§ **EXERCISE**:
Using the listing below, extract each line that has the word "size" in it.

§ **TASK INPUTS**:
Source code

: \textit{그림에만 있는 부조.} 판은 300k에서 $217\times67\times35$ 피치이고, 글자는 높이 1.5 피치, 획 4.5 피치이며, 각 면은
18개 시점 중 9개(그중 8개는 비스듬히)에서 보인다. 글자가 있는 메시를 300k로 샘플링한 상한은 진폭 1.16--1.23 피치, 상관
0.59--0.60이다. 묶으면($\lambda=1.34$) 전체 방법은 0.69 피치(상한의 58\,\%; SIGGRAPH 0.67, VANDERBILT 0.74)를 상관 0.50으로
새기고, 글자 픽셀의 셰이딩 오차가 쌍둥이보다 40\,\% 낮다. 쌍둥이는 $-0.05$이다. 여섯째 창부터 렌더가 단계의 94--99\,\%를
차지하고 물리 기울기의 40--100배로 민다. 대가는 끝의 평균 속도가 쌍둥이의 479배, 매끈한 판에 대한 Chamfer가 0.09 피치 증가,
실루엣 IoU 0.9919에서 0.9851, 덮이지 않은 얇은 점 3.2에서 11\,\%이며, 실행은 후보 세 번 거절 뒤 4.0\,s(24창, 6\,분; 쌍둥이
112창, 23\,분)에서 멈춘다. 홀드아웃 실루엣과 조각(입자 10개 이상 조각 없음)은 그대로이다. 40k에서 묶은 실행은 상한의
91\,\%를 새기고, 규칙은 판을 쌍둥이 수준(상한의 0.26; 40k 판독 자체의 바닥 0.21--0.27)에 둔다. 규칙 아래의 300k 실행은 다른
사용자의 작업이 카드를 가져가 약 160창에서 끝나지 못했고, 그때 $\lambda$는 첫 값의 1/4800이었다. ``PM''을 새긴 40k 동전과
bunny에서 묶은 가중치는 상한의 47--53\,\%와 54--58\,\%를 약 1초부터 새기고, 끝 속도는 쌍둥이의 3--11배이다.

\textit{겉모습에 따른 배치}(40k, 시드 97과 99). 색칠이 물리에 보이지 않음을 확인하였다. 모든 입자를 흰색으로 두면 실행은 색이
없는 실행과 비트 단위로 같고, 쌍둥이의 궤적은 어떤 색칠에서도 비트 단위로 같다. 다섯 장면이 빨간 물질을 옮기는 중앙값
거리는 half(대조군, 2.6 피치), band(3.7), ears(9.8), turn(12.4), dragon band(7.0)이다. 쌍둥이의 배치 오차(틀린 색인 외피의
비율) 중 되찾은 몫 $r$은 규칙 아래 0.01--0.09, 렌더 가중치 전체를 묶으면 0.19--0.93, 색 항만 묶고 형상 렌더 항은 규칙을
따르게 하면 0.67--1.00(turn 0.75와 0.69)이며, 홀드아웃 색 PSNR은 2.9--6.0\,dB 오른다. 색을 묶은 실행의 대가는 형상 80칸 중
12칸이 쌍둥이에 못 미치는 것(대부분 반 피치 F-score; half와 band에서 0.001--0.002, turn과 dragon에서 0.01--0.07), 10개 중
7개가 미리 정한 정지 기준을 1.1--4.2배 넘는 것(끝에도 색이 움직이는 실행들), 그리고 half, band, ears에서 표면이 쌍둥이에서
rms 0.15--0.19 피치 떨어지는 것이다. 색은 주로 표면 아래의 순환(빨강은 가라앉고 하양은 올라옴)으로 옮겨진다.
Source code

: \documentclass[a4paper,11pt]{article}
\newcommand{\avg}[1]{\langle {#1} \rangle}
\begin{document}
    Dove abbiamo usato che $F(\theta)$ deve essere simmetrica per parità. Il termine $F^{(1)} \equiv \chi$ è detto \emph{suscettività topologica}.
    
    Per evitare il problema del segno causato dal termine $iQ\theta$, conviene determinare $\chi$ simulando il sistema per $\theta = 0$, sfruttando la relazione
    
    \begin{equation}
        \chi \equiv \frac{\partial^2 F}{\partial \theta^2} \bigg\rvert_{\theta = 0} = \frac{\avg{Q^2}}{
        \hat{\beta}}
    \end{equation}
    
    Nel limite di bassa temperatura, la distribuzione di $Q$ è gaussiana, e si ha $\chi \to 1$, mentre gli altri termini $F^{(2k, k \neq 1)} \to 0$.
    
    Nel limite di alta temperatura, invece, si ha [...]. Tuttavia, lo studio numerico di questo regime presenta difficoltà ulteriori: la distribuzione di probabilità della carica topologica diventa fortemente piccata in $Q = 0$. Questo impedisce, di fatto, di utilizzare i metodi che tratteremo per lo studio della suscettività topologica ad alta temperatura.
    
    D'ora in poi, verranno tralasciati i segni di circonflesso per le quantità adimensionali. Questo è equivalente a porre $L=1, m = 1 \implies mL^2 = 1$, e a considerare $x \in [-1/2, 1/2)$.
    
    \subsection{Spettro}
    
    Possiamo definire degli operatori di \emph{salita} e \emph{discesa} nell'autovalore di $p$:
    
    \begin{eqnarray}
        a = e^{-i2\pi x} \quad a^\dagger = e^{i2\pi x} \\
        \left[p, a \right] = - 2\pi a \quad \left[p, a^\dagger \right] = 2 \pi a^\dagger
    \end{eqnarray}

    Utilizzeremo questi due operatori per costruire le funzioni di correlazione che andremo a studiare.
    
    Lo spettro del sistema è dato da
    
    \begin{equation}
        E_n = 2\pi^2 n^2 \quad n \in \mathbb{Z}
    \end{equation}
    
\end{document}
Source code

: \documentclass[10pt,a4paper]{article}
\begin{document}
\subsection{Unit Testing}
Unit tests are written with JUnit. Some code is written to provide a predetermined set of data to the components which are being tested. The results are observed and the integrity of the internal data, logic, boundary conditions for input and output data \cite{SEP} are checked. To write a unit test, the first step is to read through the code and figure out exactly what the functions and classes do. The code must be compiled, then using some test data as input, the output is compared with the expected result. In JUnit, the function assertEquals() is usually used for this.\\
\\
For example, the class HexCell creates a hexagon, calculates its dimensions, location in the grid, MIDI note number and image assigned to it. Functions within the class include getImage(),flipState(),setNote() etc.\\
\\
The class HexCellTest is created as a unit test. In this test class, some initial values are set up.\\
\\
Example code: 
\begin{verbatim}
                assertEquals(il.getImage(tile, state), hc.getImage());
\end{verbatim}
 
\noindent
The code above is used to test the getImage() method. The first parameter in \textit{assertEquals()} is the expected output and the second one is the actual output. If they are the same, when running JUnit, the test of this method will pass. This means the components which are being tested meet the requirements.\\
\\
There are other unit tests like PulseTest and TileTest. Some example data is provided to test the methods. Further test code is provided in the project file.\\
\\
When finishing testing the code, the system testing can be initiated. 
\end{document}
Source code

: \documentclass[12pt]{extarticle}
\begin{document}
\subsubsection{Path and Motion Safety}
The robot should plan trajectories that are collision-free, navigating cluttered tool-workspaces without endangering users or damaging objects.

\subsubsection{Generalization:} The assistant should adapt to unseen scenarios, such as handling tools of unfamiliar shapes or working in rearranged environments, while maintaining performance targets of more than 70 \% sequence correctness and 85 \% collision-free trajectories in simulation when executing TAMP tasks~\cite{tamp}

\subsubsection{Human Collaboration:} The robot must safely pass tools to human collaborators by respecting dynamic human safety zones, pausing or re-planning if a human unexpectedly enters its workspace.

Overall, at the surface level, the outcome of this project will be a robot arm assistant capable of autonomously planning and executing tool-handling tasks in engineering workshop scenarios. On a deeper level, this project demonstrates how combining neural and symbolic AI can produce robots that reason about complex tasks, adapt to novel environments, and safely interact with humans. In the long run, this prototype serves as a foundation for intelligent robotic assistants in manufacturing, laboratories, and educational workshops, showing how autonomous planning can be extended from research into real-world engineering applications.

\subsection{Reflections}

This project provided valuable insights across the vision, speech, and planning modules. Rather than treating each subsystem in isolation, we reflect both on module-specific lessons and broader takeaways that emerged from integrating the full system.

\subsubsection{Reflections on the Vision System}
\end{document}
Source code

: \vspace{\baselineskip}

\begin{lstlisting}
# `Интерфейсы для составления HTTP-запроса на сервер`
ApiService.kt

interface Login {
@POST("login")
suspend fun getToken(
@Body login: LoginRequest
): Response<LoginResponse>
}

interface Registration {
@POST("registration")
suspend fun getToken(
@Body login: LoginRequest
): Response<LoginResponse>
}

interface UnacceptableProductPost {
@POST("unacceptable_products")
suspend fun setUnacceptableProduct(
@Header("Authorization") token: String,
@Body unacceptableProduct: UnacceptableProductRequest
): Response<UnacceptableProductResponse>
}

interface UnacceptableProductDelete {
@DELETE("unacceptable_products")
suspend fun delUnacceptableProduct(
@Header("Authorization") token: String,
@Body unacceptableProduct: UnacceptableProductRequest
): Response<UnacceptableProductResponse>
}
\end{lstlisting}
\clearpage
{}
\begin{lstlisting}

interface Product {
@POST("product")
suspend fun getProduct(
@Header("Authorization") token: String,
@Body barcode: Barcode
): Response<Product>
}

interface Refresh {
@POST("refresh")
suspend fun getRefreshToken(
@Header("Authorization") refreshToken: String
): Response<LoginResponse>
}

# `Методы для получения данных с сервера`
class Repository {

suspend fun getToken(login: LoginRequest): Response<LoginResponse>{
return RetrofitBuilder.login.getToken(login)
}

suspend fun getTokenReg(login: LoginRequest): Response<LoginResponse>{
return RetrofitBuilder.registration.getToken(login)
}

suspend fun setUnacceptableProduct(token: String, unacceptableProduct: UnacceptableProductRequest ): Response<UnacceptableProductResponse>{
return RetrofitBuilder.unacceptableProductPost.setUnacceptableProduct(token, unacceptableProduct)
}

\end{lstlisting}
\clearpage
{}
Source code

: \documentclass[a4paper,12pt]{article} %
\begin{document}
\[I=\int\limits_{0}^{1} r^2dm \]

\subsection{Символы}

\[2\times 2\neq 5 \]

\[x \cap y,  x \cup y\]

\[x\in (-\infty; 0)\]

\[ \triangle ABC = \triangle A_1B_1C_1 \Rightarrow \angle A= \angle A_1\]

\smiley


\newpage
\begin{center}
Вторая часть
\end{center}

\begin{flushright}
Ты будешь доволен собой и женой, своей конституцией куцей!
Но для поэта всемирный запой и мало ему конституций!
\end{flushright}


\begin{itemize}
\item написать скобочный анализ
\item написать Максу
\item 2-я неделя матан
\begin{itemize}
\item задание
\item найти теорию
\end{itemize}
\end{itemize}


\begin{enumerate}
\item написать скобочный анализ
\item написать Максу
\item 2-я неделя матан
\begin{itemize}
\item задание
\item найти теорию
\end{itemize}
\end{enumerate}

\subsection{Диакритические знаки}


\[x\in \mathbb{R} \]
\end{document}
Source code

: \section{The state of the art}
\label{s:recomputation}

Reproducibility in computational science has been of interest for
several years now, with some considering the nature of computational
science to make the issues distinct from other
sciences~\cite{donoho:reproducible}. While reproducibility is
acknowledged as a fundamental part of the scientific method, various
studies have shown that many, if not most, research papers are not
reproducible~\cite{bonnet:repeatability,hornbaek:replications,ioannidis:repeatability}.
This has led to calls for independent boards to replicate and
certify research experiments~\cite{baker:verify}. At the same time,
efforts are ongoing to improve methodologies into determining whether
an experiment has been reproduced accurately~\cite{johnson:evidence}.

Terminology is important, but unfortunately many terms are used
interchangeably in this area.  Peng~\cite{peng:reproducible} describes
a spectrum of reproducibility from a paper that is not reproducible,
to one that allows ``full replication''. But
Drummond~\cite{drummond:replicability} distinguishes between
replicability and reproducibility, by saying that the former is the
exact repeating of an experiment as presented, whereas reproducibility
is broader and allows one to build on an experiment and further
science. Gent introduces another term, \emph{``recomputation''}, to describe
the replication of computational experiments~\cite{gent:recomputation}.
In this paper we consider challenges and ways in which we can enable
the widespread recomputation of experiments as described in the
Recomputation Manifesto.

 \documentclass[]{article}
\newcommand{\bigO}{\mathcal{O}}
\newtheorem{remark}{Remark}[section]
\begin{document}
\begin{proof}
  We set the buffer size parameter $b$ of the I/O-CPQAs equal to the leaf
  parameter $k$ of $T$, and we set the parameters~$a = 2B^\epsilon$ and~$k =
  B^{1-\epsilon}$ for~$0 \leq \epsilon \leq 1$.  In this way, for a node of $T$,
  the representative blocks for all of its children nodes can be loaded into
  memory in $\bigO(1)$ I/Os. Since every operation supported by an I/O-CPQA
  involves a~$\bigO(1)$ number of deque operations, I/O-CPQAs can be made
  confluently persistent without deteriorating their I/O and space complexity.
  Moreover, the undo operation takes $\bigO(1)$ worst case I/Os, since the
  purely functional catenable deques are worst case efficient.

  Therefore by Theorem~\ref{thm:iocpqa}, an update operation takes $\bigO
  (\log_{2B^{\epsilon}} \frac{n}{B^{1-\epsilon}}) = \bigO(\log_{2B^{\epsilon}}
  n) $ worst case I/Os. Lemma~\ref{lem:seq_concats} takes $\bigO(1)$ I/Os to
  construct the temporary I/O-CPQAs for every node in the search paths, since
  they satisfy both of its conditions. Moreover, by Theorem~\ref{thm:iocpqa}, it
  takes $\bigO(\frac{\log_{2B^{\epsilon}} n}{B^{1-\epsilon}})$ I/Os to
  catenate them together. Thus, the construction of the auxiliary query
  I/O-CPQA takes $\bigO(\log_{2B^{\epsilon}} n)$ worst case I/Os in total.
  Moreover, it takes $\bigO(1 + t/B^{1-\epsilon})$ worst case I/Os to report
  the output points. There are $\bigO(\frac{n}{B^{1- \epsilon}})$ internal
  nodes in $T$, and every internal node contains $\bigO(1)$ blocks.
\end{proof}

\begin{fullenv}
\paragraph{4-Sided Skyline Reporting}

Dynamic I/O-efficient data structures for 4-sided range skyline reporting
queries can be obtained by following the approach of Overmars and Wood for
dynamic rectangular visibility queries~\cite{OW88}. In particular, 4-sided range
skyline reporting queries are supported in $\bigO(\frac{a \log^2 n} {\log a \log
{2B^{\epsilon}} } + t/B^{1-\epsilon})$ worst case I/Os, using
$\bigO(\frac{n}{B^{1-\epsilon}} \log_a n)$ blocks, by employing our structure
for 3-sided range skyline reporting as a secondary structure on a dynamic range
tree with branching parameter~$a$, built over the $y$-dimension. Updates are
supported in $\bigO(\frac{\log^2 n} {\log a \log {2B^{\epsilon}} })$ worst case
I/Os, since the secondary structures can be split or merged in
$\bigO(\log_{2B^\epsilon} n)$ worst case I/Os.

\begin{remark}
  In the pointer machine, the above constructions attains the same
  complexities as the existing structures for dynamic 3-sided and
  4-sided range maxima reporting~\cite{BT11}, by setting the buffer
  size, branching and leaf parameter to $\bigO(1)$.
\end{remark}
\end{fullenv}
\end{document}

§ **RESPONSE AREA**:
  We set the buffer size parameter $b$ of the I/O-CPQAs equal to the leaf
  size, branching and leaf parameter to $\bigO(1)$.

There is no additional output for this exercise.